私に向かってニッコリ笑うのに、撫子の目は泣きそうになっている。私は空いてる方の手で撫子の頬をムニムニした。
「だいじょうぶ、レイくんはいい人だよ、邪魔なんてしない。でも私、レイくんのことも知らなきゃいけないの。だから一緒に行かせてよ」
「……ハコベちゃんが言うなら」
仕方なさそうに撫子はうなずいた。そしてプイと顔をそむけてレイくんを視界から外し、私の肩にもたれる。
「ね、もうすぐペンギンパレードがあるよ。外の広場に行こう」
甘えるような撫子の伏せたまつげが、ふる、とふるえていた。
――平子先輩とは付き合わないの? と撫子に訊いた時のことを思い出した。
あの時も撫子は泣きそうで――まつげに一滴の涙をくっつけて、私にぎゅっとしがみついたんだ。
『はこべちゃんがいれば、それでいい』
『え、私はカレシとは違うし』
『はこべちゃんは、カレなんかよりもっといいものだよ』
『……そうなの?』
そうなんですぅ、とふざけて答える撫子の目はなんだか遠くを見ているようだった。
今の撫子も、同じ目だ。まばたきした撫子のまつげから、小さなしぶきが飛んだような気がした。
「――やっとハコベちゃんとデートできる」
「デート……」
さっきもそんなこと、レイくんに言われたなあ。どういうこと? 私モテ期なんだろうか。
「さ、行こ!」
撫子は私を引っぱって駆け出す。その軽やかな足どりに私は考えるのをやめた。
今、撫子が嬉しそうならそれでいい。
屋外の広場にはやわらかい光がそそいでいた。周りにはヤシの木が並んでいて、お土産物屋さんの建物もある。他のお客さんがいないのが変な感じだ。
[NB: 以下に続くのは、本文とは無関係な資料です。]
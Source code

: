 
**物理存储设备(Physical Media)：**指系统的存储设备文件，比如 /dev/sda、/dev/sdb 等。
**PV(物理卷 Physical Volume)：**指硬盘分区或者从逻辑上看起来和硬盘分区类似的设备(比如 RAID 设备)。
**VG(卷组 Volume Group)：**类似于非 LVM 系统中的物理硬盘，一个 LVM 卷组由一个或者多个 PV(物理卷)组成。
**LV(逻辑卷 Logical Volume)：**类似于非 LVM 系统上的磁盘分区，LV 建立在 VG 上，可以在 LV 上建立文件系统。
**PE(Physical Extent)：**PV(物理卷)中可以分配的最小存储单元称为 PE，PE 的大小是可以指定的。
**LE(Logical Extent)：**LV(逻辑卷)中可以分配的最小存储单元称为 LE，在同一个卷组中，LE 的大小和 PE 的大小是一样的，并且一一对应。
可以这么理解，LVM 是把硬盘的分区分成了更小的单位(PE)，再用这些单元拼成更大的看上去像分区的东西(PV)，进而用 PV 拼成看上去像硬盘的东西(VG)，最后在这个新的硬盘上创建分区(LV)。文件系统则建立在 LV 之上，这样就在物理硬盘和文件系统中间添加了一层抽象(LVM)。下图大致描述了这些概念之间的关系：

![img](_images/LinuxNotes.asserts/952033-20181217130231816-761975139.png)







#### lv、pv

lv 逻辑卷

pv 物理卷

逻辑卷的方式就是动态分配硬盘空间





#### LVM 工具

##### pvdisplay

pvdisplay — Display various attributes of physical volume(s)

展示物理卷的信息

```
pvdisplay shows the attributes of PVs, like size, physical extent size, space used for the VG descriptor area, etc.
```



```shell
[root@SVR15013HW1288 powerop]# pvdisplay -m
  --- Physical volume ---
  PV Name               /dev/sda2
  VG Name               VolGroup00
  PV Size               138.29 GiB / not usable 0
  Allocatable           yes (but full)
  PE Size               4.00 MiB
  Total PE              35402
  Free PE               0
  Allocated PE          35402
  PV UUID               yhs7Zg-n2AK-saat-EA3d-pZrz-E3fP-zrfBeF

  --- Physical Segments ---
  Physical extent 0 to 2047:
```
見上げると、ふんわりぼやけた空。とりとめのない雲が流れていく。
「もう来るはずなんだけどな」
撫子がツイと背伸びしてあたりを見回した。レイくんは私たちから何歩も離れて、少し後ろに立っていてくれる。
「あ、来た!」
視線の先に、よちよち歩いてくる集団がいた。わりと小さめのペンギン。
十何羽かいるだろうか、ひっきりなしに誰かが列を離れそうになるのに、チョロチョロとまた戻ってくる。
「飼育員さん、いないんだね」
私は目を丸くしてしまった。勝手に行進してくるなんて、偉すぎるでしょ。
「私がここの飼育員さんになろうかな」
「あ、ペンギンと歩くナデシコなんてきっとかわいい!」
作業服に帽子に長靴で。女の子っぽい撫子にはむしろ似合いそうだ。うふふ、と撫子は照れ笑いした。
撫子はペンギンパレードに合流し、後ろについて歩き始める。私はその横を追いかけた。
「ペンギンは歩くのが得意じゃなくて、鳥なのに空も飛べない。でも海を飛ぶ」
撫子は夢のようにつぶやいた。
「私も世界をうまく歩けないの。私もペンギンならよかった。そうしたら、飛べる海があったのに――ね、ハコベちゃん」
私を振り向いた撫子の頬は、あの日の窓辺で振り向いた時のように上気していた。